The pollution of the hydrosphere and the atmosphere by compounds of
nitrogen is a serious problem that is a population-increase driven component
of global change. Effluents from modern farming practices including
row-cultivated fields and food-animal production facilities along with
industrial wastes, domestic sewage, and storm sewer runoff from urbanized
areas has resulted in elevated nitrate concentrations in surface-
and groundwaters on the North Carolina Coastal Plain. Of particular
concern are the rapidly expanding industrial size swine production facilities
with 6000-10,000 animals per farm. Showers et al. (1990) measured
the isotopic signal from different point and nonpoint sources in the Neuse
River basin. Fertilizers fell near the 0 per mil range,
nonpoint source runoff from cultivated fields fell in the +6 to +9
per mil range, and MSTP effluent fell in the +11 to +14 per mil range.
Recent measurements from industrial farms in the Neuse and Cape Fear River
basin show that animal waste lagoon nitrogen is significantly enriched
in 15N. Swine lagoon nitrogen falls in the +16 to +19 per mil range,
dairy lagoon nitrogen is +20 to +23 per mil, and poultry lagoon nitrogen
is +27 per mil. Ammonia volatilization concentrates 15N in these animal
waste lagoon
systems. Nitrate contamination of groundwater in other states
is almost synonymous with highly productive row-crop agriculture (Komor
et al., 1966) and leaky septic tanks in rural areas not serviced by municipal
sewage systems (Aravena et al., 1993). The 15N composition of contaminated
groundwaters in Sampson County, NC which has one of the highest concentration
of animal production facilities in the state shows that the
groundwater in the Keener area has elevated nitrate levels associated
with fertilizer nitrate, septic nitrate and waste lagoon nitrate.
These groundwater results indicate that unlike other states, multiple sources
of nitrogen contaminate groundwaters in the North Carolina Coastal Plain,
and suggest that the greatest impact of open waste lagoon systems may be
to atmospheric transport with wet and dry deposition.
In North Carolina, public awareness has recently been focused on the
potential for eutrophication of the lower portions of the Neuse, Cape Fear
and Tar-Pamlico river basins and the Albemarle and Pamlico Sounds. Greatest
concern has been directed toward the consequences of run-off from livestock
operations, municipal sewage treatment system failures and sedimentation
from construction in the rapidly expanding urban areas in the upper portions
of these river basins. The potential severity of the
situation was emphasized by the catastrophic failure of several hog
waste lagoons in 1995 and the subsequent fish-kills in near-by waterways.

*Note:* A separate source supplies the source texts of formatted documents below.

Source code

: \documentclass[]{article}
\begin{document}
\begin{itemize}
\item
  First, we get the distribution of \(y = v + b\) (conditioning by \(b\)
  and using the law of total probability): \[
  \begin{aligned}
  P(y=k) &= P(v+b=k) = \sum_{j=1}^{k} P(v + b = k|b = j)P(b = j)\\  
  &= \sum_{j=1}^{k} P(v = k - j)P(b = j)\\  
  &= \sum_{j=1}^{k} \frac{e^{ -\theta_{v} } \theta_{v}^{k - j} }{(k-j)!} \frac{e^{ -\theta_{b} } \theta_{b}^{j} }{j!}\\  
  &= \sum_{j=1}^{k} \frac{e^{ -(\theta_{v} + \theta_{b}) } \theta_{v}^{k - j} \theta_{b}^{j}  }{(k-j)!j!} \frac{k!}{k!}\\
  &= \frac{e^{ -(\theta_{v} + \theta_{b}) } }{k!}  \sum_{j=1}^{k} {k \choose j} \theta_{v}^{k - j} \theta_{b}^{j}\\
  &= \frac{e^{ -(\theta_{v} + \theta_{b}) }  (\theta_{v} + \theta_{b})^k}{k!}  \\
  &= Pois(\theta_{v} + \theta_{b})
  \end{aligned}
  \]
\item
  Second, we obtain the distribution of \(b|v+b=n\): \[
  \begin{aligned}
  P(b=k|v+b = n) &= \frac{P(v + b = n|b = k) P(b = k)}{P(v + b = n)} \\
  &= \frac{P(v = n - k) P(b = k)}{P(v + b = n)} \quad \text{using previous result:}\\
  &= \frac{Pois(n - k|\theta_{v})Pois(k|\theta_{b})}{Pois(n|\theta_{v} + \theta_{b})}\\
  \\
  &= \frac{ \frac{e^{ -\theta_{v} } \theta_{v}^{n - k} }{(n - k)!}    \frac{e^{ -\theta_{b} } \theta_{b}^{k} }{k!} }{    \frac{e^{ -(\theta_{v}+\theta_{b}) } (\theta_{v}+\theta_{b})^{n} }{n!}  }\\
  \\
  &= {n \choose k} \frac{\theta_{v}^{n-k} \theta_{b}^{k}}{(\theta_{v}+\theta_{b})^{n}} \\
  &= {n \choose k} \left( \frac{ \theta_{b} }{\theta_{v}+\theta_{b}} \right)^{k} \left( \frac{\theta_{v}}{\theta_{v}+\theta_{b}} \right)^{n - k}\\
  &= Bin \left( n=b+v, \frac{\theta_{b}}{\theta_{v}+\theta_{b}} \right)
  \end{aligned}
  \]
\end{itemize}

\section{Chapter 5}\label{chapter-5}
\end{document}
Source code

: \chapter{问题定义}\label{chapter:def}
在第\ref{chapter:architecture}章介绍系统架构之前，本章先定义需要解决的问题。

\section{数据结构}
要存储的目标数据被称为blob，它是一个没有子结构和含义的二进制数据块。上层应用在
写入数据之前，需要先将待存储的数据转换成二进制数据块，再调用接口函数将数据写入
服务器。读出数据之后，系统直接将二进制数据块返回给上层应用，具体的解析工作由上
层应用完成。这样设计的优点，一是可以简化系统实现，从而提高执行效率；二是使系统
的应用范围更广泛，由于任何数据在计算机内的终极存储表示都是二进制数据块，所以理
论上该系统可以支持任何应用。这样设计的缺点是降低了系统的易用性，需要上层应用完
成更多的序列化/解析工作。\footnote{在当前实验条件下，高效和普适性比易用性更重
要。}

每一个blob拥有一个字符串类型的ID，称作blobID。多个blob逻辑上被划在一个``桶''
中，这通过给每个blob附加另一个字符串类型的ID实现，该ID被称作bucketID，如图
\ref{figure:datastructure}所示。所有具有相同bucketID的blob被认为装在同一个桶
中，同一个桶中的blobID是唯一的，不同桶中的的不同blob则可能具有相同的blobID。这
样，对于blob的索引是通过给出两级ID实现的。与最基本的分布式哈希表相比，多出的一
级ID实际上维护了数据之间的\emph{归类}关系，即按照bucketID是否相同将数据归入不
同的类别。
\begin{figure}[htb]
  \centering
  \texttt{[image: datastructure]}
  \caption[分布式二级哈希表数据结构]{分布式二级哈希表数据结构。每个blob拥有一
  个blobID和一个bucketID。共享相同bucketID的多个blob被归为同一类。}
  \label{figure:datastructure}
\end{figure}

While run-off controls are being addressed by various state, federal and
university groups, awareness has been building of the potential significance
of the role of atmospheric deposition in the eutrophication
process. Central to this awareness is the role of ammonia (NH3).
Ammonia comprises more than 40% of the total N emissions in North Carolina.
While emissions of nitrogen oxides (NOx), mainly from large boilers (classed
as point sources) and vehicle traffic, tend to be spread over the urban
areas of the Piedmont from Raleigh to Charlotte, NH3 emissions are almost
exclusively associated with agricultural activities, particularly intensive
livestock operations in the eastern coastal plain. The environmental
consequences of this large nitrogen source in Eastern North Carolina,
and the role atmosphere plays as a vector in the transport, transformation
and deposition of nitrogen compounds to the sensitive ecosystems will be
addressed.
Both surface and subsurface drainage water from all land contains
some nutrients. These nutrients are necessary for life in surface
waters and only become a problem when they are present in excessive amounts.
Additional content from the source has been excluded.